Epstein would probably agree with the Yogi Berra saying, ''Ninety percent of this game is half mental.'' He knows the Sox can't out-spend the Yankees, but they might be able to out-fox them. To that end, Red Sox management runs computer studies, looking for certain statistical indicators to identify future stars among minor-league players. That, along with traditional scouting, should give the Sox the ''difference makers'' they need, Epstein believes.
Epstein also mentions ''not overpaying'' for top major-league talent - like, perhaps, Pedro Martinez, who will make $15 million this year. Ask Epstein if Martinez is worth it, and he stalls for time before answering.

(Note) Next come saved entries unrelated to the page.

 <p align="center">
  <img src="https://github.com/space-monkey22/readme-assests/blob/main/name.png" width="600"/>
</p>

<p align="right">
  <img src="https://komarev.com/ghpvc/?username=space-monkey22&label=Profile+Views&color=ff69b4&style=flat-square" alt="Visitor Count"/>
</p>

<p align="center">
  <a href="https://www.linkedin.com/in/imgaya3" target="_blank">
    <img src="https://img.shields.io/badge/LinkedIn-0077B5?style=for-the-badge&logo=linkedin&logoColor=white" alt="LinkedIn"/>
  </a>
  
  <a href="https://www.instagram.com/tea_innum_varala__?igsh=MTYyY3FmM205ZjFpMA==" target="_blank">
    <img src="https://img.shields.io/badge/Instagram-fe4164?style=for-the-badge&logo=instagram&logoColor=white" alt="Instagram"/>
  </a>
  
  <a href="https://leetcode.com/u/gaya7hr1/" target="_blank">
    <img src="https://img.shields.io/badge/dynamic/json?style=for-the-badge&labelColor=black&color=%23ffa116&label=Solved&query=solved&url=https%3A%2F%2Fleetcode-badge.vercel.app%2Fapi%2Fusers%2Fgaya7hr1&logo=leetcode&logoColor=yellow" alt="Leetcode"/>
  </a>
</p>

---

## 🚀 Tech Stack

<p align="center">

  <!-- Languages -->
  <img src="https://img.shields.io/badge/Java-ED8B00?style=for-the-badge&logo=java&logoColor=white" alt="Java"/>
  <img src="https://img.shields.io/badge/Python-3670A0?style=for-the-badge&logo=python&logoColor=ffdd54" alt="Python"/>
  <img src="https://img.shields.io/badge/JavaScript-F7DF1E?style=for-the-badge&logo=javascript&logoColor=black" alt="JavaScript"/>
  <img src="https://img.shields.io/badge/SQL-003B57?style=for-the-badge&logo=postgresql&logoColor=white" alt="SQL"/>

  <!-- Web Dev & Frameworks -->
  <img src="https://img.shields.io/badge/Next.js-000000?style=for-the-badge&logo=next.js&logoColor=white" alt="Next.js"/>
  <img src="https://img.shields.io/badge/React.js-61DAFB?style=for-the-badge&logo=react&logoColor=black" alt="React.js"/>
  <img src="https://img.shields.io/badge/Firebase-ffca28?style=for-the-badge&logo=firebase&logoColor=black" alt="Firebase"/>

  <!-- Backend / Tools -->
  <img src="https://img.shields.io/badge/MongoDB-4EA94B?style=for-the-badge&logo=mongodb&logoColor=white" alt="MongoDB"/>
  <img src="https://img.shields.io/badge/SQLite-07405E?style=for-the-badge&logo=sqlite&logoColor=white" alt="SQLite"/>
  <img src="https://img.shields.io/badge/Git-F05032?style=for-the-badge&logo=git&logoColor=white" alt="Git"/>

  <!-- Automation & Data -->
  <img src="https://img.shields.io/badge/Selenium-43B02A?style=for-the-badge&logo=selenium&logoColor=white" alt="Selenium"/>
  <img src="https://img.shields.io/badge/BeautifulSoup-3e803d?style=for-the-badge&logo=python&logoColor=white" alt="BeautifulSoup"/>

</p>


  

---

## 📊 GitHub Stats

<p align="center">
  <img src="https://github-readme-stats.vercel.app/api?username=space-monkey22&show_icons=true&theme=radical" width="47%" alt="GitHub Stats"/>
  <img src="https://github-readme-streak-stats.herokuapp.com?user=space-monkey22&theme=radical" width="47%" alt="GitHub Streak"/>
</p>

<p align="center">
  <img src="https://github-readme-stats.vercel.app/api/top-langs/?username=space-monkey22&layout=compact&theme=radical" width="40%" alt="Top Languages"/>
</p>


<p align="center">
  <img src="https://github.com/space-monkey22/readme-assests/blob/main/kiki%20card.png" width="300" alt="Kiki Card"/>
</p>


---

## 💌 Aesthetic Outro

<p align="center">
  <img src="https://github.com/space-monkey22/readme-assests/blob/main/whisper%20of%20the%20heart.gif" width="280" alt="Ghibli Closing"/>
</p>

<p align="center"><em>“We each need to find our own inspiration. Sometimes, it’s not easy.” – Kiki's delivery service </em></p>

''That's a difficult question,'' he says. ''In baseball, it's hard to define exactly what players are worth.'' But the boy wonder is slick. He adds, ''If any starting pitcher is worth it, it would be Pedro.''
Soon, Epstein will move into a larger office, though he loves his view of the billboard and of the Cask 'N Flagon, a popular pregame watering hole. The trappings of power mean little to him; what happens on the field is what counts.
This is a young man in a hurry, and the fans are sure to be right at his heels.
This story ran on page B10 of the Boston Globe on 12/5/2002.